Humorist S.J. Perelman once wrote of his joy at going to the dentist, “Every 12 years, I would drop whatever I was doing and allow wild Caucasian ponies to drag me to a reputable orthodontist.” Millions of Americans feel the same way, and one of the reasons is periodontitis, a gum infection as common as it is nasty. The symptoms are bleeding, swelling and bad breath; it’s the leading cause of tooth loss in adults; 75 percent of Americans over 35 have it; and they spend $350 million a year trying to get rid of it. Until recently the only way to do that was a masochist’s delight, oral surgery.
Then about four years ago Dr. Paul Keyes, a former staffer at the National Institute of Dental Research (NIDR), began touting an alternative two-part treatment that is simpler, cheaper, less painful—and very controversial. Part one requires detecting the disease via microscopic analysis. Part two—popularly known as the “salt-and-soda” regimen—involves a special cleaning by a dentist of the teeth and gums, sometimes brief antibiotic therapy, and, at home, massaging the gums and brushing the teeth daily with a paste made from baking soda and an antibacterial agent such as hydrogen peroxide. The last step, Keyes says, can also serve as an effective periodontitis preventative. “Brush with soda every day and you’ll never lose teeth,” says Keyes.

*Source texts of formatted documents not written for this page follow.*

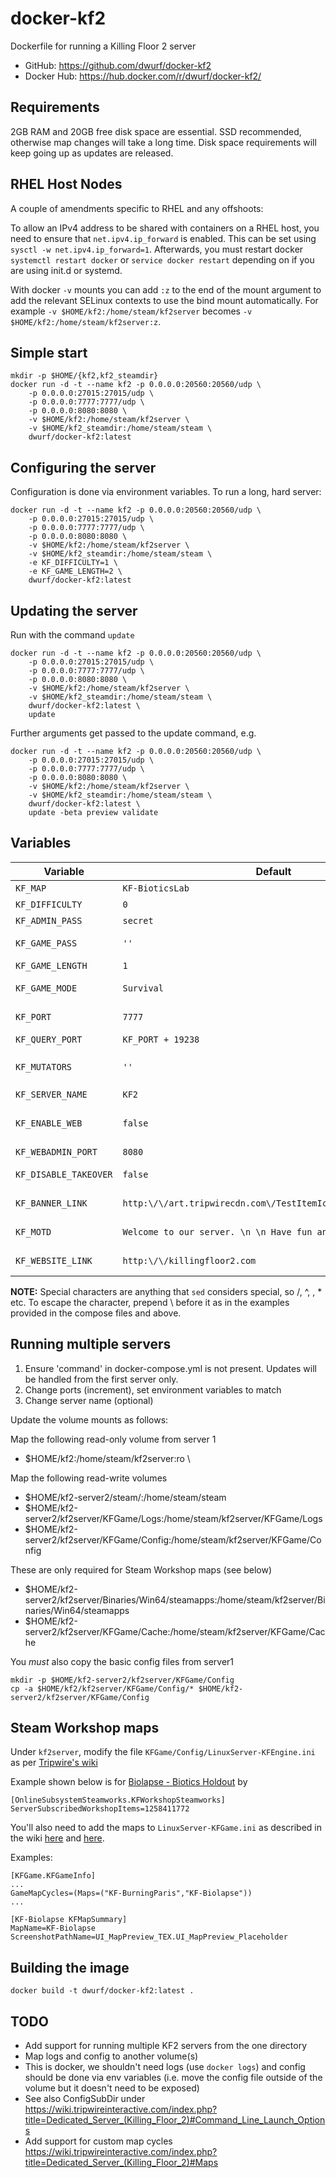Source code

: docker-kf2
==========

Dockerfile for running a Killing Floor 2 server

* GitHub: https://github.com/dwurf/docker-kf2
* Docker Hub: https://hub.docker.com/r/dwurf/docker-kf2/

Requirements
------------

2GB RAM and 20GB free disk space are essential. SSD recommended, otherwise map
changes will take a long time. Disk space requirements will keep going up as 
updates are released.

**RHEL Host Nodes**
------------
A couple of amendments specific to RHEL and any offshoots:

To allow an IPv4 address to be shared with containers on a RHEL host, you need to ensure that `net.ipv4.ip_forward` is enabled. This can be set using `sysctl -w net.ipv4.ip_forward=1`. Afterwards, you must restart docker `systemctl restart docker` or `service docker restart` depending on if you are using init.d or systemd.

With docker `-v` mounts you can add `:z` to the end of the mount argument to add the relevant SELinux contexts to use the bind mount automatically. For example `-v $HOME/kf2:/home/steam/kf2server` becomes `-v $HOME/kf2:/home/steam/kf2server:z`.


Simple start
------------

    mkdir -p $HOME/{kf2,kf2_steamdir}
    docker run -d -t --name kf2 -p 0.0.0.0:20560:20560/udp \
        -p 0.0.0.0:27015:27015/udp \
        -p 0.0.0.0:7777:7777/udp \
        -p 0.0.0.0:8080:8080 \
        -v $HOME/kf2:/home/steam/kf2server \
        -v $HOME/kf2_steamdir:/home/steam/steam \
        dwurf/docker-kf2:latest

Configuring the server
----------------------

Configuration is done via environment variables. To run a long, hard server:

    docker run -d -t --name kf2 -p 0.0.0.0:20560:20560/udp \
        -p 0.0.0.0:27015:27015/udp \
        -p 0.0.0.0:7777:7777/udp \
        -p 0.0.0.0:8080:8080 \
        -v $HOME/kf2:/home/steam/kf2server \
        -v $HOME/kf2_steamdir:/home/steam/steam \
        -e KF_DIFFICULTY=1 \
        -e KF_GAME_LENGTH=2 \
        dwurf/docker-kf2:latest

Updating the server
-------------------

Run with the command `update`

    docker run -d -t --name kf2 -p 0.0.0.0:20560:20560/udp \
        -p 0.0.0.0:27015:27015/udp \
        -p 0.0.0.0:7777:7777/udp \
        -p 0.0.0.0:8080:8080 \
        -v $HOME/kf2:/home/steam/kf2server \
        -v $HOME/kf2_steamdir:/home/steam/steam \
        dwurf/docker-kf2:latest \
        update

Further arguments get passed to the update command, e.g.

    docker run -d -t --name kf2 -p 0.0.0.0:20560:20560/udp \
        -p 0.0.0.0:27015:27015/udp \
        -p 0.0.0.0:7777:7777/udp \
        -p 0.0.0.0:8080:8080 \
        -v $HOME/kf2:/home/steam/kf2server \
        -v $HOME/kf2_steamdir:/home/steam/steam \
        dwurf/docker-kf2:latest \
        update -beta preview validate

Variables
---------

| Variable              | Default           | Description                                                                                                                                                                                                |
|-----------------------|-------------------|------------------------------------------------------------------------------------------------------------------------------------------------------------------------------------------------------------|
| `KF_MAP`              | `KF-BioticsLab`   | Starting map when the server is first loaded.                                                                                                                                                              |
| `KF_DIFFICULTY`       | `0`               | Game difficulty.  * 0 - normal * 1 - hard * 2 - suicidal * 3 - hell on earth                                                                                                                               |
| `KF_ADMIN_PASS`       | `secret`          | Used for web console and in-game admin logins.                                                                                                                                                             |
| `KF_GAME_PASS`        | `''`              | The password used to access the game. Setting this will make the server "private".                                                                                                                         |
| `KF_GAME_LENGTH`      | `1`               | The length of the game. * 0 - 4 waves * 1 - 7 waves * 2 - 10 waves                                                                                                                                         |
| `KF_GAME_MODE`        | `Survival`        | The gametype to use. * Survival * VersusSurvival * WeeklySurvival * Endless                                                                                                                                |
| `KF_PORT`             | `7777`            | The game port (UDP) used to accept incoming clients. This is the port entered in the ingame console's `open` command.                                                                                      |
| `KF_QUERY_PORT`       | `KF_PORT + 19238` | The query port used to this server instance.                                                                                                                                                               |
| `KF_MUTATORS`         | `''`              | If the mutators are correctly installed on the server they can be used like this: `mutator=ClassicScoreboard.ClassicSCMut,KFMutator.KFMutator_MaxPlayersV2` Multiple mutators must be seperated with a `,` |
| `KF_SERVER_NAME`      | `KF2`             | The server name to display in the server browser.                                                                                                                                                          |
| `KF_ENABLE_WEB`       | `false`           | A boolean toggle for the web interface hosted on the KF_WEBADMIN_PORT (default 8080) If setting this to true, it's recommended you change the `KF_ADMIN_PASS` variable too.                                |
| `KF_WEBADMIN_PORT`    | `8080`            | The port used to access the web admin interface.                                                                                                                                                           |
| `KF_DISABLE_TAKEOVER` | `false`           | Allows the server to be used by other players looking to create a private game when the server is uninhabited.                                                                                             |
| `KF_BANNER_LINK`      | `http:\/\/art.tripwirecdn.com\/TestItemIcons\/MOTDServer.png` | A link to a PNG file to display on the server welcome page. You must escape special characters. |
| `KF_MOTD`             | `Welcome to our server. \n \n Have fun and good luck!` | A MOTD message to show under the banner image on the welcome page. You must escape special characters. |
| `KF_WEBSITE_LINK` | `http:\/\/killingfloor2.com` | A website link shown at the bottom of the srver welcome page to allow the visitor to go to your site. You must escape special characters. |

**NOTE:** Special characters are anything that `sed` considers special, so /, ^, \, * etc. To escape the character, prepend \ before it as in the examples provided in the compose files and above.


Running multiple servers
------------------------

1. Ensure 'command' in docker-compose.yml is not present. Updates will be
   handled from the first server only.
2. Change ports (increment), set environment variables to match
3. Change server name (optional)

Update the volume mounts as follows:

Map the following read-only volume from server 1

 - $HOME/kf2:/home/steam/kf2server:ro \

Map the following read-write volumes

 - $HOME/kf2-server2/steam/:/home/steam/steam
 - $HOME/kf2-server2/kf2server/KFGame/Logs:/home/steam/kf2server/KFGame/Logs
 - $HOME/kf2-server2/kf2server/KFGame/Config:/home/steam/kf2server/KFGame/Config

These are only required for Steam Workshop maps (see below)

 - $HOME/kf2-server2/kf2server/Binaries/Win64/steamapps:/home/steam/kf2server/Binaries/Win64/steamapps
 - $HOME/kf2-server2/kf2server/KFGame/Cache:/home/steam/kf2server/KFGame/Cache

You *must* also copy the basic config files from server1

    mkdir -p $HOME/kf2-server2/kf2server/KFGame/Config
    cp -a $HOME/kf2/kf2server/KFGame/Config/* $HOME/kf2-server2/kf2server/KFGame/Config

Steam Workshop maps
-------------------

Under `kf2server`, modify the file `KFGame/Config/LinuxServer-KFEngine.ini` as per [Tripwire's wiki][1]

Example shown below is for [Biolapse - Biotics Holdout][2] by 

[1]: https://wiki.tripwireinteractive.com/index.php?title=Dedicated_Server_(Killing_Floor_2)#Setting_Up_Steam_Workshop_For_Servers
[2]: http://steamcommunity.com/sharedfiles/filedetails/?id=1258411772


    [OnlineSubsystemSteamworks.KFWorkshopSteamworks]
    ServerSubscribedWorkshopItems=1258411772


You'll also need to add the maps to `LinuxServer-KFGame.ini` as described in the wiki [here][3] and [here][4].

[3]: https://wiki.tripwireinteractive.com/index.php?title=Dedicated_Server_%28Killing_Floor_2%29#Maps
[4]: https://wiki.tripwireinteractive.com/index.php?title=Dedicated_Server_%28Killing_Floor_2%29#Get_Custom_Maps_To_Show_In_Web_Admin

Examples:

    [KFGame.KFGameInfo]
    ...
    GameMapCycles=(Maps=("KF-BurningParis","KF-Biolapse"))
    ...

    [KF-Biolapse KFMapSummary]
    MapName=KF-Biolapse
    ScreenshotPathName=UI_MapPreview_TEX.UI_MapPreview_Placeholder


Building the image
------------------

    docker build -t dwurf/docker-kf2:latest .

TODO
----

* Add support for running multiple KF2 servers from the one directory
* Map logs and config to another volume(s)
* This is docker, we shouldn't need logs (use `docker logs`) and config should be done via env variables (i.e. move the config file outside of the volume but it doesn't need to be exposed)
* See also ConfigSubDir under https://wiki.tripwireinteractive.com/index.php?title=Dedicated_Server_(Killing_Floor_2)#Command_Line_Launch_Options
* Add support for custom map cycles https://wiki.tripwireinteractive.com/index.php?title=Dedicated_Server_(Killing_Floor_2)#Maps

Perhaps not surprisingly, his claims have led to professional inflammation. Skeptics have called the treatment “the Laetrile of dentistry,” and an American Academy of Periodontology position paper states flatly: “When periodontal disease is advanced, surgical treatment has been shown to be more effective than nonsurgical treatment in at least three independent long-term studies. There are no such studies thus far showing that treatment advocated by Dr. Keyes is an effective alternative.”
Keyes has noted that, at 66, he doesn’t have time to do long-term research. He bases his faith on his own clinical research and two short-term studies. In the first, conducted by him in 1973, 90 patients with serious periodontitis showed radical improvement in a few months, he claims. The second, conducted in 1981 by Congress’ Office of Technology Assessment, found gum bleeding reduced by two-thirds and the number of loose teeth by 80 percent in 190 patients tested. Says Dr. Paul Cummings Jr., a Wilmington, N.C. periodontist who three years ago converted to the Keyes approach, “In 25 years of practice, I’ve never had better results. I can get even the most difficult case under control now for about $800. The same case would have cost $2,500 to $4,000 if it were treated surgically.”
Some of Keyes’ supporters claim that his detractors have a vested interest in expensive dental surgery. The detractors argue that Keyes, who in 1981 set up a foundation to promote his theory, also stands to profit handsomely. Keyes denies it.
Whatever the merits of his cure, Keyes has made solid contributions in the past. The son of a Long Island magazine publisher, he attended the University of Pennsylvania dental school and began practicing in New York, but soon quit because, he says, “It was depressing. Despite my best efforts, people’s dental health deteriorated before my eyes.” He turned to research and teaching, and spent eight years on the Harvard faculty before joining the National Institutes of Health, parent of the NIDR, in 1955, where he became nationally known for landmark work on cavities. There he came across a 50-year-old paper by a University of Minnesota dentist claiming that periodontitis could be countered by antibacterial agents.
Keyes, who retired from NIDR in 1981, lives in Bethesda, Md. with his wife, Doris, 60, and spends most of his time shuttling around the country. “The only reason the health field has been able to get away with not finding a cure for periodontitis is because we can get along without teeth,” says Keyes. “If a more vital structure were affected, like a hand or an internal organ, we would have had it figured out long ago.”